Handling extremely large input files [Java Programming]

Prev: Referencing enclosing instance
Next: Java Logging Question

From: Martin Gregorie on 28 Apr 2010 15:57

On Wed, 28 Apr 2010 14:42:35 +0200, Hakan wrote:

> We need to scan a very big input file to see how many times each date
> occurs in it. This means that we want to check the number of times
> successive strings of the form "20020701", "20020702" and so on are in
> it from a given start to end date. The syntax is European format.
>
Sounds like a job for awk (gawk) or Perl to me, especially if its more or
less a one-off or infrequent task.

> What is the most efficent way to do it? I have tried with 1) a system
> call to grep
>
Does this imply that grep is run multiple times? If so, awk or Perl would
be *much* faster. Both have major advantages over repeatedly calling grep:

- you can use multiple patterns, e.g. one to limit processing to the
required date range / section of the file delimited by a date range

- you can use another pattern to recognise dates being counted if that
makes the code better structured

- both awk and Perl support associative arrays, which is exactly what
you need for listing unique dates on the file and counting the
ocurrences of each date.

Unless I missed something, a program that does the required scanning and
lists sorted results could be written in under 20 lines as an awk script
and in not many more with Perl.

--
martin@ | Martin Gregorie
gregorie. | Essex, UK
org |

From: ~Glynne on 28 Apr 2010 16:30

On Apr 28, 6:42 am, Hakan <H...(a)softhome.net> wrote:
> We need to scan a very big input file to see how many times each date
> occurs in it. This means that we want to check the number of times
> successive strings of the form "20020701", "20020702" and so on are in
> it from a given start to end date. The syntax is European format.
>
> What is the most efficent way to do it? I have tried with 1) a system
> call to grep and 2) a RandomAccessfile reading each character and moving
> the file pointer ahead, but none of them runs quickly enough. Another
> option might be to use a pattern matching, but then we would still
> probably have the problems of searching through most of the file. The
> records come in order such that no records of July 1 come after July 2.
> It would be great if anyone has ideas for this or has done it before.
>
> Thanks in advance!!
>
> Regards,
>
> Håkan Lane
>
> --
> Newsoffice.de - Die Onlinesoftware zum Lesen und Schreiben im Usenet
> Die Signatur läßt sich nach Belieben anpassen ;-)

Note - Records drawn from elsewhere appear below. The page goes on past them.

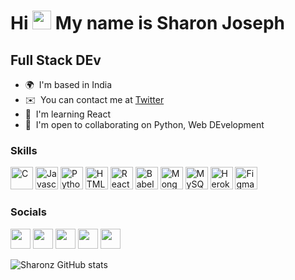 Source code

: Hi <img src="https://raw.githubusercontent.com/MartinHeinz/MartinHeinz/master/wave.gif" width="30px"> My name is Sharon Joseph
==============================

Full Stack DEv
--------------

* 🌍  I'm based in India
* ✉️  You can contact me at [Twitter](https://www.twitter.com/iam_sharonz)
* 🧠  I'm learning React
* 🤝  I'm open to collaborating on Python, Web DEvelopment

### Skills

<p align="left">
<a href="https://docs.microsoft.com/en-us/cpp/?view=msvc-170" target="_blank" rel="noreferrer"><img src="https://raw.githubusercontent.com/danielcranney/readme-generator/main/public/icons/skills/c-colored.svg" width="36" height="36" alt="C" /></a>
<a href="https://developer.mozilla.org/en-US/docs/Web/JavaScript" target="_blank" rel="noreferrer"><img src="https://raw.githubusercontent.com/danielcranney/readme-generator/main/public/icons/skills/javascript-colored.svg" width="36" height="36" alt="Javascript" /></a>
<a href="https://www.python.org/" target="_blank" rel="noreferrer"><img src="https://raw.githubusercontent.com/danielcranney/readme-generator/main/public/icons/skills/python-colored.svg" width="36" height="36" alt="Python" /></a>
<a href="https://developer.mozilla.org/en-US/docs/Glossary/HTML5" target="_blank" rel="noreferrer"><img src="https://raw.githubusercontent.com/danielcranney/readme-generator/main/public/icons/skills/html5-colored.svg" width="36" height="36" alt="HTML5" /></a>
<a href="https://reactjs.org/" target="_blank" rel="noreferrer"><img src="https://raw.githubusercontent.com/danielcranney/readme-generator/main/public/icons/skills/react-colored.svg" width="36" height="36" alt="React" /></a>
<a href="https://babeljs.io/" target="_blank" rel="noreferrer"><img src="https://raw.githubusercontent.com/danielcranney/readme-generator/main/public/icons/skills/babel-colored.svg" width="36" height="36" alt="Babel" /></a>
<a href="https://www.mongodb.com/" target="_blank" rel="noreferrer"><img src="https://raw.githubusercontent.com/danielcranney/readme-generator/main/public/icons/skills/mongodb-colored.svg" width="36" height="36" alt="MongoDB" /></a>
<a href="https://www.mysql.com/" target="_blank" rel="noreferrer"><img src="https://raw.githubusercontent.com/danielcranney/readme-generator/main/public/icons/skills/mysql-colored.svg" width="36" height="36" alt="MySQL" /></a>
<a href="https://www.heroku.com/" target="_blank" rel="noreferrer"><img src="https://raw.githubusercontent.com/danielcranney/readme-generator/main/public/icons/skills/heroku-colored.svg" width="36" height="36" alt="Heroku" /></a>
<a href="https://www.figma.com/" target="_blank" rel="noreferrer"><img src="https://raw.githubusercontent.com/danielcranney/readme-generator/main/public/icons/skills/figma-colored.svg" width="36" height="36" alt="Figma" /></a>
</p>


### Socials

<p align="left"> <a href="https://www.dev.to/sharonz" target="_blank" rel="noreferrer"><img src="https://raw.githubusercontent.com/danielcranney/readme-generator/main/public/icons/socials/devdotto.svg" width="32" height="32" /></a> <a href="https://sharonz" target="_blank" rel="noreferrer"><img src="https://raw.githubusercontent.com/danielcranney/readme-generator/main/public/icons/socials/hashnode.svg" width="32" height="32" /></a> <a href="https://www.linkedin.com/in/iamsharonz" target="_blank" rel="noreferrer"><img src="https://raw.githubusercontent.com/danielcranney/readme-generator/main/public/icons/socials/linkedin.svg" width="32" height="32" /></a> <a href="https://www.stackoverflow.com/users/18809763" target="_blank" rel="noreferrer"><img src="https://raw.githubusercontent.com/danielcranney/readme-generator/main/public/icons/socials/stackoverflow.svg" width="32" height="32" /></a> <a href="https://www.twitter.com/iam_sharonz" target="_blank" rel="noreferrer"><img src="https://raw.githubusercontent.com/danielcranney/readme-generator/main/public/icons/socials/twitter.svg" width="32" height="32" /></a></p>

![Sharonz GitHub stats](https://github-readme-stats.vercel.app/api?username=iamsharonz&theme=chartreuse-dark&show_icons=true)


<!--
<p align="center">
<img align="center" src="https://github-readme-stats.vercel.app/api?username=sharonzacharia&theme=dark&show_icons=true&hide=contribs,prs">

<img align="center" src="https://github-readme-stats.vercel.app/api/top-langs/?username=sharonzacharia&layout=compact&theme=dark">
</p>


## Technologies and Tools

![](https://img.shields.io/badge/Code-Python-informational?style=flat&logo=python&logoColor=yellow&color=success)
![](https://img.shields.io/badge/Code-Dart-informational?style=flat&logo=dart&logoColor=blue&color=success)
![](https://img.shields.io/badge/Framework-Django-informational?style=flat&logo=django&logoColor=green&color=success)
![](https://img.shields.io/badge/Framework-Flask-informational?style=flat&logo=flask&logoColor=white&color=success)
![](https://img.shields.io/badge/Framework-Flutter-informational?style=flat&logo=flutter&logoColor=blue&color=success)


![](https://img.shields.io/badge/IDE-VSCode-informational?style=flat&logo=visual-studio-code&logoColor=blue&color=success)
![](https://img.shields.io/badge/IDE-AndroidStudio-informational?style=flat&logo=android-studio&logoColor=green&color=success)

![](https://img.shields.io/badge/DB-Postgres-informational?style=flat&logo=postgresql&logoColor=blue&color=success)
![](https://img.shields.io/badge/DB-MongoDB-informational?style=flat&logo=mongodb&logoColor=green&color=success)
![](https://img.shields.io/badge/Tool-FireBase-informational?style=flat&logo=firebase&logoColor=yellow&color=success)

Currently disabled repo stats card
[![Readme Card](https://github-readme-stats.vercel.app/api/pin/?username=mrnobody503&repo=github-readme-stats)](https://github.com/anuraghazra/github-readme-stats)



**MrNobody503/MrNobody503** is a ✨ _special_ ✨ repository because its `README.md` (this file) appears on your GitHub profile.

Here are some ideas to get you started:

- 🔭 I’m currently working on ...
- 🌱 I’m currently learning ...
- 👯 I’m looking to collaborate on ...
- 🤔 I’m looking for help with ...
- 💬 Ask me about ...
- 📫 How to reach me: ...
- 😄 Pronouns: ...
- ⚡ Fun fact: ...
-->
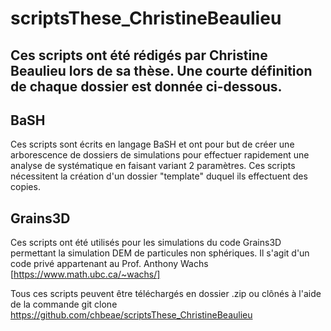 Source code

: # scriptsThese_ChristineBeaulieu
## Ces scripts ont été rédigés par Christine Beaulieu lors de sa thèse. Une courte définition de chaque dossier est donnée ci-dessous.


## BaSH
Ces scripts sont écrits en langage BaSH et ont pour but de créer une arborescence de dossiers de simulations pour effectuer rapidement une analyse de systématique en faisant variant 2 paramètres. Ces scripts nécessitent la création d'un dossier "template" duquel ils effectuent des copies. 

## Grains3D
Ces scripts ont été utilisés pour les simulations du code Grains3D permettant la simulation DEM de particules non sphériques. Il s'agit d'un code privé appartenant au Prof. Anthony Wachs [https://www.math.ubc.ca/~wachs/]


Tous ces scripts peuvent être téléchargés en dossier .zip ou clônés à l'aide de la commande git clone https://github.com/chbeae/scriptsThese_ChristineBeaulieu
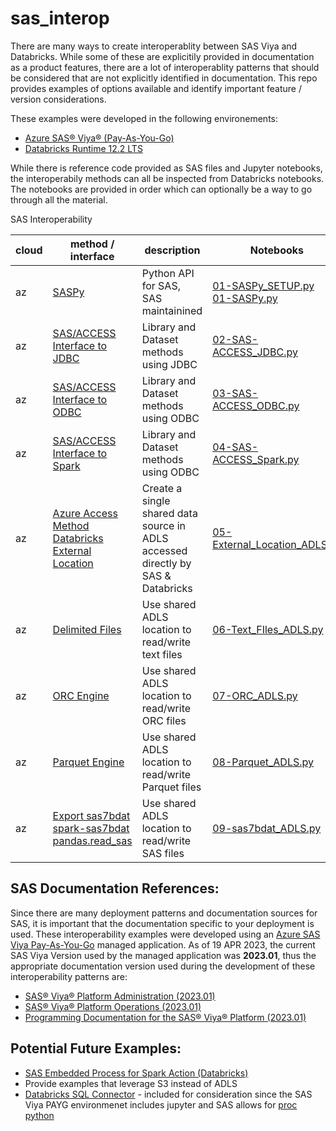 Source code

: # sas_interop

There are many ways to create interoperablity between SAS Viya and Databricks. While some of these are explicitily provided in documentation as a 
product features, there are a lot of interoperablity patterns that should be considered that are not explicitly identified in documentation. This
repo provides examples of options available and identify important feature / version considerations.

These examples were developed in the following environements:
 * [Azure SAS® Viya® (Pay-As-You-Go)](https://azuremarketplace.microsoft.com/en-us/marketplace/apps/sas-institute-560503.sas-viya-on-azure)
 * [Databricks Runtime 12.2 LTS](https://learn.microsoft.com/en-us/azure/databricks/runtime/dbr)

While there is reference code provided as SAS files and Jupyter notebooks, the interoperabily methods can all be inspected from Databricks notebooks.
The notebooks are provided in order which can optionally be a way to go through all the material.

SAS Interoperability

| cloud | method /</br> interface | description | Notebooks |
| ----- | ----------------------- | ----------- | --------- |
| az    | [SASPy](https://github.com/sassoftware/saspy) | Python API for SAS, SAS maintainined | [01-SASPy_SETUP.py](./databricks/01-SASPy_SETUP.py) </br> [01-SASPy.py](./databricks/01-SASPy.py) |
| az    | [SAS/ACCESS Interface to JDBC](https://go.documentation.sas.com/doc/en/pgmsascdc/v_035/acreldb/n1usgr00wc9cvln1gnyp1807qu17.htm) | Library and Dataset methods using JDBC | [02-SAS-ACCESS_JDBC.py](./databricks/02-SAS-ACCESS_JDBC.py) |
| az    | [SAS/ACCESS Interface to ODBC](https://go.documentation.sas.com/doc/en/pgmsascdc/v_035/acreldb/p1g72kbb0m01y1n1gm1lh532n5ru.htm) | Library and Dataset methods using ODBC | [03-SAS-ACCESS_ODBC.py](./databricks/03-SAS-ACCESS_ODBC.py) |
| az    | [SAS/ACCESS Interface to Spark](https://go.documentation.sas.com/doc/en/pgmsascdc/v_035/acreldb/n1mfknm1ehokoun1k11wloqtump3.htm#p1artpb4afn43qn1s0kww6dqysi0) | Library and Dataset methods using ODBC | [04-SAS-ACCESS_Spark.py](./databricks/04-SAS-ACCESS_Spark.py) |
| az    | [Azure Access Method](https://go.documentation.sas.com/doc/en/pgmsascdc/v_035/lestmtsglobal/n0yc4ac0hf1yefn1r504kw2uesiw.htm) </br> [Databricks External Location](https://learn.microsoft.com/en-us/azure/databricks/sql/language-manual/sql-ref-external-locations) | Create a single shared data source in ADLS accessed directly by SAS & Databricks | [05-External_Location_ADLS.py](./databricks/05-External_Location_ADLS.py) |
| az    | [Delimited Files](https://go.documentation.sas.com/doc/en/pgmsascdc/v_035/casref/n0hsybxtdnp6htn1i523xn5pl9n7.htm) | Use shared ADLS location to read/write text files | [06-Text_FIles_ADLS.py](./databricks/06-Text_FIles_ADLS.py) |
| az    | [ORC Engine](https://go.documentation.sas.com/doc/en/pgmsascdc/v_035/enghdff/n1ginf51kejgc4n1os12lv59d81a.htm) | Use shared ADLS location to read/write ORC files | [07-ORC_ADLS.py](./databricks/07-ORC_ADLS.py) |
| az    | [Parquet Engine](https://go.documentation.sas.com/doc/en/pgmsascdc/v_035/casref/p0u5p2nvqu04gfn1w3zaohdfcoys.htm) | Use shared ADLS location to read/write Parquet files | [08-Parquet_ADLS.py](./databricks/08-Parquet_ADLS.py) |
| az    | [Export sas7bdat](https://go.documentation.sas.com/doc/en/pgmsascdc/v_035/caspg/p1xt9526uq5etwn1vmnk8koh0k6y.htm#p1likrphj5ez6gn1ospia7xtdogv) </br> [spark-sas7bdat](https://github.com/saurfang/spark-sas7bdat) </br> [pandas.read_sas](https://pandas.pydata.org/docs/reference/api/pandas.read_sas.html#pandas-read-sas) | Use shared ADLS location to read/write SAS files | [09-sas7bdat_ADLS.py](./databricks/09-sas7bdat_ADLS.py) |

## SAS Documentation References:
Since there are many deployment patterns and documentation sources for SAS, it is important
that the documentation specific to your deployment is used. These interoperability examples were
developed using an [Azure SAS Viya Pay-As-You-Go](https://azuremarketplace.microsoft.com/en-us/marketplace/apps/sas-institute-560503.sas-viya-on-azure)
managed application. As of 19 APR 2023, the current SAS Viya Version used by the managed application
was **2023.01**, thus the appropriate documentation version used during the development of these
interoperability patterns are:

 * [SAS® Viya® Platform Administration (2023.01)](https://documentation.sas.com/doc/en/sasadmincdc/v_036/sasadminwlcm/home.htm)
 * [SAS® Viya® Platform Operations (2023.01)](https://documentation.sas.com/doc/en/itopscdc/v_036/itopswlcm/home.htm)
 * [Programming Documentation for the SAS® Viya® Platform (2023.01)](https://go.documentation.sas.com/doc/en/pgmsascdc/v_035/pgmsaswlcm/titlepage.htm)

## Potential Future Examples:
 * [SAS Embedded Process for Spark Action (Databricks)](https://go.documentation.sas.com/doc/en/pgmsascdc/v_035/casanpg/p1qssgxdy96qoin1fdzjvjxg0r4b.htm)
 * Provide examples that leverage S3 instead of ADLS
 * [Databricks SQL Connector](https://learn.microsoft.com/en-us/azure/databricks/dev-tools/python-sql-connector) - included for consideration since the SAS Viya PAYG environmenet includes jupyter and SAS allows for [proc python](https://go.documentation.sas.com/doc/en/pgmsascdc/v_035/proc/n13mxnb160s5m9n1r7y0z6ixsjoc.htm)
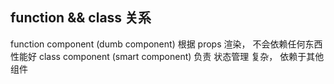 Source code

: ## function && class 关系
function component (dumb component) 根据 props 渲染， 不会依赖任何东西   性能好
class component (smart component) 负责 状态管理  复杂， 依赖于其他组件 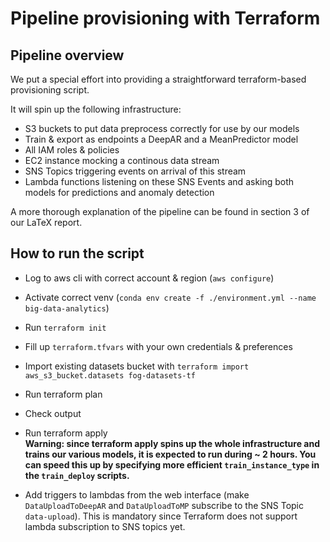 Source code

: 
# Pipeline provisioning with Terraform
## Pipeline overview
We put a special effort into providing a straightforward terraform-based provisioning script. 

It will spin up the following infrastructure:
- S3 buckets to put data preprocess correctly for use by our models
- Train & export as endpoints a DeepAR and a MeanPredictor model
- All IAM roles & policies
- EC2 instance mocking a continous data stream
- SNS Topics triggering events on arrival of this stream 
- Lambda functions listening on these SNS Events and asking both models for predictions and anomaly detection

A more thorough explanation of the pipeline can be found in section 3 of our LaTeX report.


## How to run the script

- Log to aws cli with correct account & region (`aws configure`)
- Activate correct venv (`conda env create -f ./environment.yml --name big-data-analytics`)
- Run `terraform init`
- Fill up `terraform.tfvars` with your own credentials & preferences

- Import existing datasets bucket with `terraform import aws_s3_bucket.datasets fog-datasets-tf`
- Run terraform plan
- Check output
- Run terraform apply  
**Warning: since terraform apply spins up the whole infrastructure and trains our various models, it is expected to run during ~ 2 hours. You can speed this up by specifying more efficient `train_instance_type` in the `train_deploy` scripts.**
- Add triggers to lambdas from the web interface (make `DataUploadToDeepAR` and `DataUploadToMP` subscribe to the SNS Topic `data-upload`). This is mandatory since Terraform does not support lambda subscription to SNS topics yet.

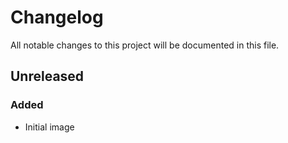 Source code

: Changelog
=========

All notable changes to this project will be documented in this file.

<!---
Types of changes
    ### Added       for new features.
    ### Changed     for changes in existing functionality.
    ### Deprecated  for soon-to-be removed features.
    ### Removed     for now removed features.
    ### Fixed       for any bug fixes.
    ### Security    in case of vulnerabilities.
-->

Unreleased
----------

### Added

- Initial image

Implement the following pseudo-code in the language of your choice.

last_date = fencepost
counter = 0

while readline

extract date field

if ( date != last_date )
print last_date, counter
last_date = date
counter = 1
else
increment counter

end while

print last_date, counter

As for fast IO in Java I would recommend

BufferedReader stdin =
new BufferedReader(new InputStreamReader(System.in,
"ISO-8859-1"));

while( (line=stdin.readLine()) != null ) { .... }

~Glynne

From: Arne Vajhøj on 28 Apr 2010 22:00

On 28-04-2010 13:54, Robert Kochem wrote:
> IMHO it is much better to use an FileInputStream in combination with a
> BufferedInputStream with a buffer larger than 10MB.

BufferedInputStream/FileInputStream with a large buffer
or
FileInputStream with a buffer in the application code
or
FileChannel.map

should all give good performance.

Arne

From: Roedy Green on 29 Apr 2010 12:48

On Wed, 28 Apr 2010 14:42:35 +0200, Hakan <H.L(a)softhome.net> wrote,
quoted or indirectly quoted someone who said :

>
> We need to scan a very big input file to see how many times each date
>occurs in it. This means that we want to check the number of times
>successive strings of the form "20020701", "20020702" and so on are in
>it from a given start to end date. The syntax is European format.

You need to provide more detail, e.g. hex patterns you are looking
for.

Places you can gain speed:

1. read bytes rather than chars to save the conversion of bytes to
chars. i.e. FileInputStream.

2. don't use a generic regex. Use some hard coded char handling.
Process a buffer full at a time with some overlap between buffers or
special handling to deal with the buffer boundaries.

3. whacking huge buffers. Optimal size to be found by experiment.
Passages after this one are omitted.